Shares of IIFL Finance nosedived 20 percent for the second straight session after RBI's decision to ban the company from issuing gold loans. At 9.41 am, shares of IIFL Finance were locked in the lower circuit at Rs 382.20 on the NSE, which also happens to be its lowest level in 52-weeks.
Worried by news of the ban, global brokerage firm Jefferies downgraded IIFL Finance to 'hold' from 'buy' and slashed the target price to Rs 435 per share from Rs 765. This implies that analysts expect the stock to further fall by 9 percent after it hit a 20 percent lower circuit on March 5.
The Reserve Bank of India (RBI) directed IIFL Finance to cease and desist from sanctioning or disbursing gold loans. The decision followed an inspection of the company by the RBI as of March 31, 2023, that revealed discrepancies in the company's functioning in certain areas.
"Certain material supervisory concerns were observed in the gold loan portfolio of the company, including serious deviations in assaying and certifying purity and net weight of gold at the time of loan sanctions, breaches of loan-to-value ratio, and significant disbursal and collection of loan amount in cash far in excess of the statutory limit," the company filing said quoting the RBI's order.
Analysts at Jefferies said that the gold loan ban is expected to hurt IIFL's profit. "The RBI's order can dent earnings due to rapid unwinding of profitable gold loan book. Given the time of lifting of the ban is uncertain and we assume that the ban would stay for 9 months, we expect assets under management (AUM) to fall 1 percent YoYand 51 percent YoY fall in gold AUM in FY25," the brokerage firm noted.
Moreover, analysts cut FY25-26 earnings per share (EPS) by 26 percent-27 percent and RoE by 460-480 basis points (bps). They forecasted muted EPS compounded annual growth rate (CAGR) of 5 percent and RoE of 15-15.8 percent over FY24-26.

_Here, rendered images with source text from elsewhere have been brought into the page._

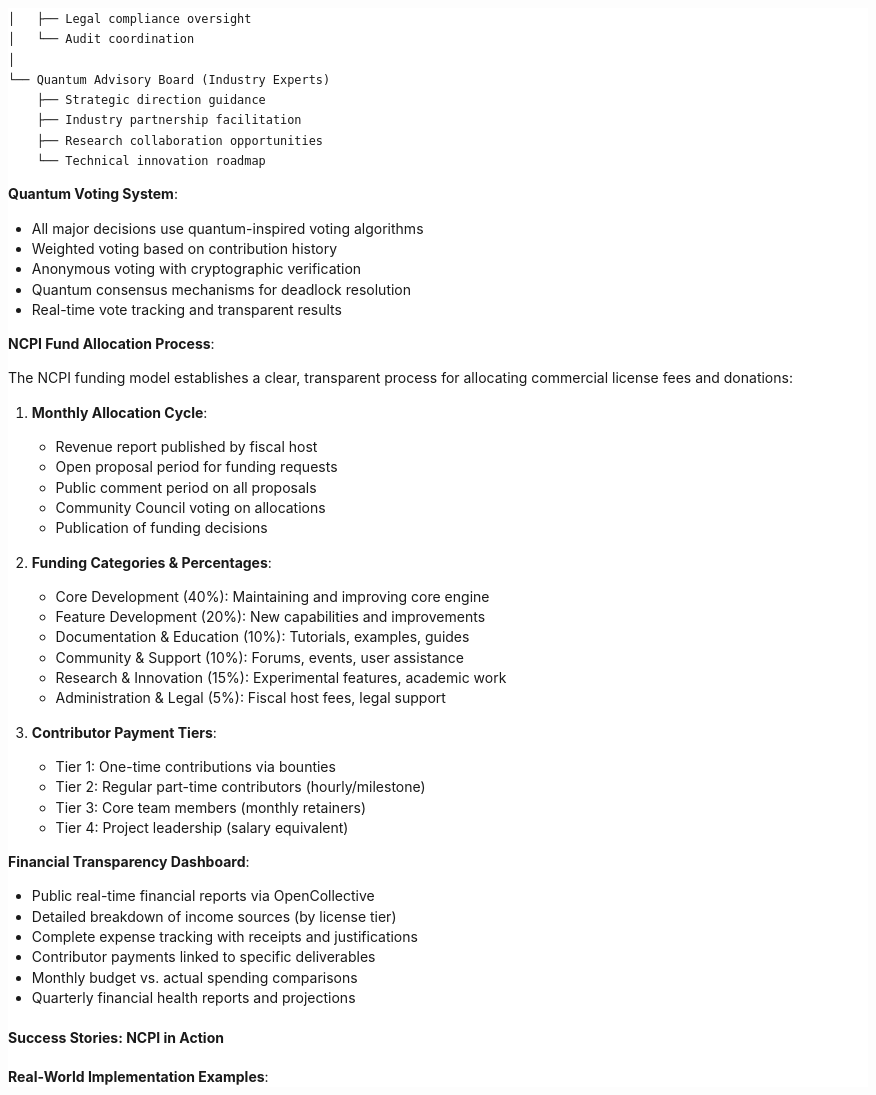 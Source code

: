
 ```markdown
│   ├── Legal compliance oversight
│   └── Audit coordination
│
└── Quantum Advisory Board (Industry Experts)
    ├── Strategic direction guidance
    ├── Industry partnership facilitation
    ├── Research collaboration opportunities
    └── Technical innovation roadmap
```

**Quantum Voting System**:
- All major decisions use quantum-inspired voting algorithms
- Weighted voting based on contribution history
- Anonymous voting with cryptographic verification
- Quantum consensus mechanisms for deadlock resolution
- Real-time vote tracking and transparent results

**NCPI Fund Allocation Process**:

The NCPI funding model establishes a clear, transparent process for allocating commercial license fees and donations:

1. **Monthly Allocation Cycle**:
   - Revenue report published by fiscal host
   - Open proposal period for funding requests
   - Public comment period on all proposals
   - Community Council voting on allocations
   - Publication of funding decisions

2. **Funding Categories & Percentages**:
   - Core Development (40%): Maintaining and improving core engine
   - Feature Development (20%): New capabilities and improvements
   - Documentation & Education (10%): Tutorials, examples, guides
   - Community & Support (10%): Forums, events, user assistance
   - Research & Innovation (15%): Experimental features, academic work
   - Administration & Legal (5%): Fiscal host fees, legal support

3. **Contributor Payment Tiers**:
   - Tier 1: One-time contributions via bounties
   - Tier 2: Regular part-time contributors (hourly/milestone)
   - Tier 3: Core team members (monthly retainers)
   - Tier 4: Project leadership (salary equivalent)

**Financial Transparency Dashboard**:
- Public real-time financial reports via OpenCollective
- Detailed breakdown of income sources (by license tier)
- Complete expense tracking with receipts and justifications
- Contributor payments linked to specific deliverables
- Monthly budget vs. actual spending comparisons
- Quarterly financial health reports and projections

#### Success Stories: NCPI in Action

**Real-World Implementation Examples**:
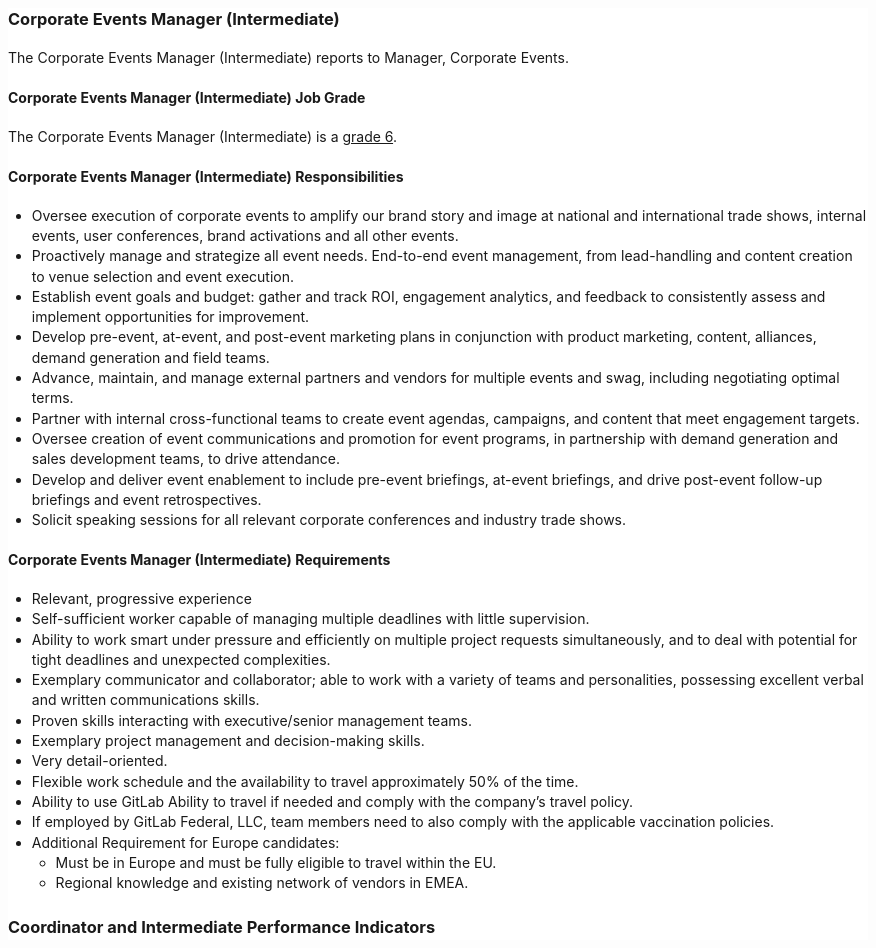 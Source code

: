 ### Corporate Events Manager (Intermediate)

The Corporate Events Manager (Intermediate) reports to Manager, Corporate Events.

#### Corporate Events Manager (Intermediate) Job Grade

The Corporate Events Manager (Intermediate) is a [grade 6](/handbook/total-rewards/compensation/compensation-calculator/#gitlab-job-grades).

#### Corporate Events Manager (Intermediate) Responsibilities

- Oversee execution of corporate events  to amplify our brand story and image at national and international trade shows, internal events, user conferences, brand activations and all other events.
- Proactively manage and strategize all event needs. End-to-end event management, from lead-handling and content creation to venue selection and event execution.
- Establish event goals and budget: gather and track ROI, engagement analytics, and feedback to consistently assess and implement opportunities for improvement.
- Develop pre-event, at-event, and post-event marketing plans in conjunction with product marketing, content, alliances, demand generation and field teams.
- Advance, maintain, and manage external partners and vendors for multiple events and swag, including negotiating optimal terms.
- Partner with internal cross-functional teams to create event agendas, campaigns, and content that meet engagement targets.
- Oversee creation of event communications and promotion for event programs, in partnership with demand generation and sales development teams, to drive attendance.
- Develop and deliver event enablement to include pre-event briefings, at-event briefings, and drive post-event follow-up briefings and event retrospectives.
- Solicit speaking sessions for all relevant corporate conferences and industry trade shows.

#### Corporate Events Manager (Intermediate) Requirements

- Relevant, progressive experience
- Self-sufficient worker capable of managing multiple deadlines with little supervision.
- Ability to work smart under pressure and efficiently on multiple project requests simultaneously, and to deal with potential for tight deadlines and unexpected complexities.
- Exemplary communicator and collaborator; able to work with a variety of teams and personalities, possessing excellent verbal and written communications skills.
- Proven skills interacting with executive/senior management teams.
- Exemplary project management and decision-making skills.
- Very detail-oriented.
- Flexible work schedule and the availability to travel approximately 50% of the time.
- Ability to use GitLab
Ability to travel if needed and comply with the company’s travel policy.
- If employed by GitLab Federal, LLC, team members need to also comply with the applicable vaccination policies.
- Additional Requirement for Europe candidates:
  - Must be in Europe and must be fully eligible to travel within the EU.
  - Regional knowledge and existing network of vendors in EMEA.

### Coordinator and Intermediate Performance Indicators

Over the last few months, the RBI has been engaging with the senior management and the statutory auditors of the company on these deficiencies, however, no meaningful corrective action has been evidenced so far, the company said in its exchange filing.
That being said, the RBI has allowed the company to continue to service its existing gold loan portfolio through the usual collection and recovery processes.